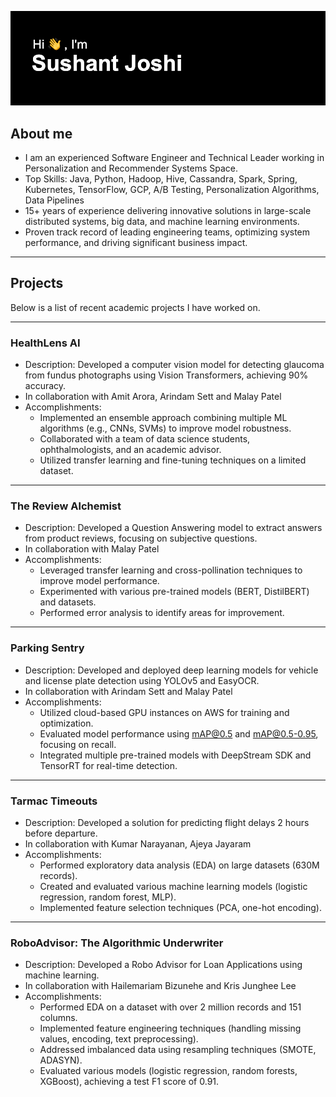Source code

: ![Hi](header.png)

## About me 

- I am an experienced Software Engineer and Technical Leader working in Personalization and Recommender Systems Space.
- Top Skills: Java, Python, Hadoop, Hive, Cassandra, Spark, Spring, Kubernetes, TensorFlow, GCP, A/B Testing, Personalization Algorithms, Data Pipelines
- 15+ years of experience delivering innovative solutions in large-scale distributed systems, big data, and machine learning environments.
- Proven track record of leading engineering teams, optimizing system performance, and driving significant business impact.

---

## Projects
Below is a list of recent academic projects I have worked on.

---
### HealthLens AI
  - Description: Developed a computer vision model for detecting glaucoma from fundus photographs using Vision Transformers, achieving 90% accuracy.
  - In collaboration with Amit Arora, Arindam Sett and Malay Patel 
  - Accomplishments:
    - Implemented an ensemble approach combining multiple ML algorithms (e.g., CNNs, SVMs) to improve model robustness.
    - Collaborated with a team of data science students, ophthalmologists, and an academic advisor.
    - Utilized transfer learning and fine-tuning techniques on a limited dataset.
  
---
### The Review Alchemist 
  - Description: Developed a Question Answering model to extract answers from product reviews, focusing on subjective questions.
  - In collaboration with Malay Patel
  - Accomplishments:
    - Leveraged transfer learning and cross-pollination techniques to improve model performance.
    - Experimented with various pre-trained models (BERT, DistilBERT) and datasets.
    - Performed error analysis to identify areas for improvement.

---
### Parking Sentry
  - Description: Developed and deployed deep learning models for vehicle and license plate detection using YOLOv5 and EasyOCR.
  - In collaboration with Arindam Sett and Malay Patel
  - Accomplishments:
    - Utilized cloud-based GPU instances on AWS for training and optimization.
    - Evaluated model performance using mAP@0.5 and mAP@0.5-0.95, focusing on recall.
    - Integrated multiple pre-trained models with DeepStream SDK and TensorRT for real-time detection.

---
### Tarmac Timeouts
  - Description: Developed a solution for predicting flight delays 2 hours before departure.
  - In collaboration with Kumar Narayanan, Ajeya Jayaram 
  - Accomplishments:
    - Performed exploratory data analysis (EDA) on large datasets (630M records).
    - Created and evaluated various machine learning models (logistic regression, random forest, MLP).
    - Implemented feature selection techniques (PCA, one-hot encoding).

---
### RoboAdvisor: The Algorithmic Underwriter
  - Description: Developed a Robo Advisor for Loan Applications using machine learning.
  - In collaboration with Hailemariam Bizunehe and Kris Junghee Lee
  - Accomplishments:
    - Performed EDA on a dataset with over 2 million records and 151 columns.
    - Implemented feature engineering techniques (handling missing values, encoding, text preprocessing).
    - Addressed imbalanced data using resampling techniques (SMOTE, ADASYN).
    - Evaluated various models (logistic regression, random forests, XGBoost), achieving a test F1 score of 0.91.

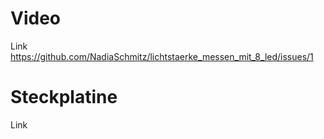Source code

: # Video
Link https://github.com/NadiaSchmitz/lichtstaerke_messen_mit_8_led/issues/1
# Steckplatine
Link 
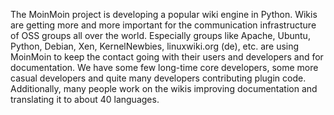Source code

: <p>The MoinMoin project is developing a popular wiki engine in Python.  Wikis are getting more and more important for the communication infrastructure of OSS groups all over the world. Especially groups like Apache, Ubuntu, Python, Debian, Xen, KernelNewbies, linuxwiki.org (de), etc. are using MoinMoin to keep the contact going with their users and developers and for documentation.  We have some few long-time core developers, some more casual developers and quite many developers contributing plugin code. Additionally, many people work on the wikis improving documentation and translating it to about 40 languages.</p>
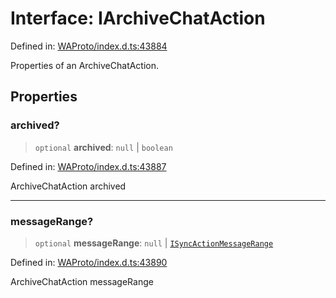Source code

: # Interface: IArchiveChatAction

Defined in: [WAProto/index.d.ts:43884](https://github.com/Fokusdotid/bail/blob/dad8cbc7bd41e0c17126095b0fc017b92c3d85cf/WAProto/index.d.ts#L43884)

Properties of an ArchiveChatAction.

## Properties

### archived?

> `optional` **archived**: `null` \| `boolean`

Defined in: [WAProto/index.d.ts:43887](https://github.com/Fokusdotid/bail/blob/dad8cbc7bd41e0c17126095b0fc017b92c3d85cf/WAProto/index.d.ts#L43887)

ArchiveChatAction archived

***

### messageRange?

> `optional` **messageRange**: `null` \| [`ISyncActionMessageRange`](ISyncActionMessageRange.md)

Defined in: [WAProto/index.d.ts:43890](https://github.com/Fokusdotid/bail/blob/dad8cbc7bd41e0c17126095b0fc017b92c3d85cf/WAProto/index.d.ts#L43890)

ArchiveChatAction messageRange
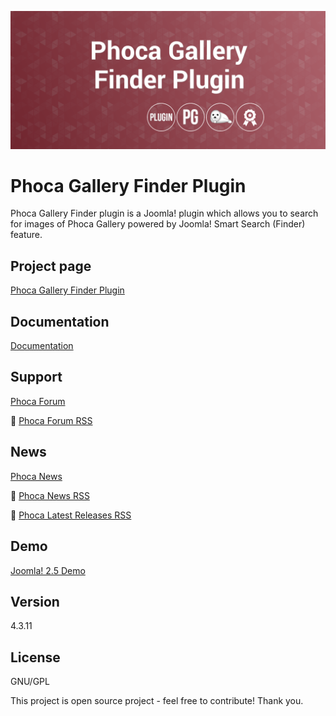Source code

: 



![Phoca Gallery Finder Plugin](https://github.com/PhocaCz/PhocaGalleryFinderPlugin/blob/master/phocagallery.png)

# Phoca Gallery Finder Plugin



Phoca Gallery Finder plugin is a Joomla! plugin which allows you to search for images of Phoca Gallery powered by Joomla! Smart Search (Finder) feature.



## Project page

[Phoca Gallery Finder Plugin](https://www.phoca.cz/phoca-gallery-finder-plugin)



## Documentation

[Documentation](https://www.phoca.cz/documentation/category/106-phoca-gallery-finder-plugin)



## Support

[Phoca Forum](https://www.phoca.cz/forum)

:bell: [Phoca Forum RSS](https://www.phoca.cz/forum/app.php/feed)



## News

[Phoca News](https://www.phoca.cz/news)

:bell: [Phoca News RSS](https://www.phoca.cz/news?format=feed&type=rss)

:bell: [Phoca Latest Releases RSS](https://www.phoca.cz/download/feed/111?format=feed&type=rss)



## Demo

[Joomla! 2.5 Demo](https://www.phoca.cz/joomlademo/)



## Version

4.3.11



## License

GNU/GPL



This project is open source project - feel free to contribute! Thank you.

---+---

WHAT YOU WILL DO ->
Retype the listing exactly and drop the pictures.

EXERCISE ANSWER ->
Source code

: ![Hi](header.png)

## About me 

- I am an experienced Software Engineer and Technical Leader working in Personalization and Recommender Systems Space.
- Top Skills: Java, Python, Hadoop, Hive, Cassandra, Spark, Spring, Kubernetes, TensorFlow, GCP, A/B Testing, Personalization Algorithms, Data Pipelines
- 15+ years of experience delivering innovative solutions in large-scale distributed systems, big data, and machine learning environments.
- Proven track record of leading engineering teams, optimizing system performance, and driving significant business impact.

---

## Projects
Below is a list of recent academic projects I have worked on.

---
### HealthLens AI
  - Description: Developed a computer vision model for detecting glaucoma from fundus photographs using Vision Transformers, achieving 90% accuracy.
  - In collaboration with Amit Arora, Arindam Sett and Malay Patel 
  - Accomplishments:
    - Implemented an ensemble approach combining multiple ML algorithms (e.g., CNNs, SVMs) to improve model robustness.
    - Collaborated with a team of data science students, ophthalmologists, and an academic advisor.
    - Utilized transfer learning and fine-tuning techniques on a limited dataset.
  
---
### The Review Alchemist 
  - Description: Developed a Question Answering model to extract answers from product reviews, focusing on subjective questions.
  - In collaboration with Malay Patel
  - Accomplishments:
    - Leveraged transfer learning and cross-pollination techniques to improve model performance.
    - Experimented with various pre-trained models (BERT, DistilBERT) and datasets.
    - Performed error analysis to identify areas for improvement.

---
### Parking Sentry
  - Description: Developed and deployed deep learning models for vehicle and license plate detection using YOLOv5 and EasyOCR.
  - In collaboration with Arindam Sett and Malay Patel
  - Accomplishments:
    - Utilized cloud-based GPU instances on AWS for training and optimization.
    - Evaluated model performance using mAP@0.5 and mAP@0.5-0.95, focusing on recall.
    - Integrated multiple pre-trained models with DeepStream SDK and TensorRT for real-time detection.

---
### Tarmac Timeouts
  - Description: Developed a solution for predicting flight delays 2 hours before departure.
  - In collaboration with Kumar Narayanan, Ajeya Jayaram 
  - Accomplishments:
    - Performed exploratory data analysis (EDA) on large datasets (630M records).
    - Created and evaluated various machine learning models (logistic regression, random forest, MLP).
    - Implemented feature selection techniques (PCA, one-hot encoding).

---
### RoboAdvisor: The Algorithmic Underwriter
  - Description: Developed a Robo Advisor for Loan Applications using machine learning.
  - In collaboration with Hailemariam Bizunehe and Kris Junghee Lee
  - Accomplishments:
    - Performed EDA on a dataset with over 2 million records and 151 columns.
    - Implemented feature engineering techniques (handling missing values, encoding, text preprocessing).
    - Addressed imbalanced data using resampling techniques (SMOTE, ADASYN).
    - Evaluated various models (logistic regression, random forests, XGBoost), achieving a test F1 score of 0.91.

Source code

: # Video
Link https://github.com/NadiaSchmitz/lichtstaerke_messen_mit_8_led/issues/1
# Steckplatine
Link 
Source code

: <p>The MoinMoin project is developing a popular wiki engine in Python.  Wikis are getting more and more important for the communication infrastructure of OSS groups all over the world. Especially groups like Apache, Ubuntu, Python, Debian, Xen, KernelNewbies, linuxwiki.org (de), etc. are using MoinMoin to keep the contact going with their users and developers and for documentation.  We have some few long-time core developers, some more casual developers and quite many developers contributing plugin code. Additionally, many people work on the wikis improving documentation and translating it to about 40 languages.</p>
Source code

: # Interface: IArchiveChatAction

Defined in: [WAProto/index.d.ts:43884](https://github.com/Fokusdotid/bail/blob/dad8cbc7bd41e0c17126095b0fc017b92c3d85cf/WAProto/index.d.ts#L43884)

Properties of an ArchiveChatAction.

## Properties

### archived?

> `optional` **archived**: `null` \| `boolean`

Defined in: [WAProto/index.d.ts:43887](https://github.com/Fokusdotid/bail/blob/dad8cbc7bd41e0c17126095b0fc017b92c3d85cf/WAProto/index.d.ts#L43887)

ArchiveChatAction archived

***

### messageRange?

> `optional` **messageRange**: `null` \| [`ISyncActionMessageRange`](ISyncActionMessageRange.md)

Defined in: [WAProto/index.d.ts:43890](https://github.com/Fokusdotid/bail/blob/dad8cbc7bd41e0c17126095b0fc017b92c3d85cf/WAProto/index.d.ts#L43890)

ArchiveChatAction messageRange
Source code

: 



![Phoca Gallery Finder Plugin](https://github.com/PhocaCz/PhocaGalleryFinderPlugin/blob/master/phocagallery.png)

# Phoca Gallery Finder Plugin



Phoca Gallery Finder plugin is a Joomla! plugin which allows you to search for images of Phoca Gallery powered by Joomla! Smart Search (Finder) feature.



## Project page

[Phoca Gallery Finder Plugin](https://www.phoca.cz/phoca-gallery-finder-plugin)



## Documentation

[Documentation](https://www.phoca.cz/documentation/category/106-phoca-gallery-finder-plugin)



## Support

[Phoca Forum](https://www.phoca.cz/forum)

:bell: [Phoca Forum RSS](https://www.phoca.cz/forum/app.php/feed)



## News

[Phoca News](https://www.phoca.cz/news)

:bell: [Phoca News RSS](https://www.phoca.cz/news?format=feed&type=rss)

:bell: [Phoca Latest Releases RSS](https://www.phoca.cz/download/feed/111?format=feed&type=rss)



## Demo

[Joomla! 2.5 Demo](https://www.phoca.cz/joomlademo/)



## Version

4.3.11



## License

GNU/GPL



This project is open source project - feel free to contribute! Thank you.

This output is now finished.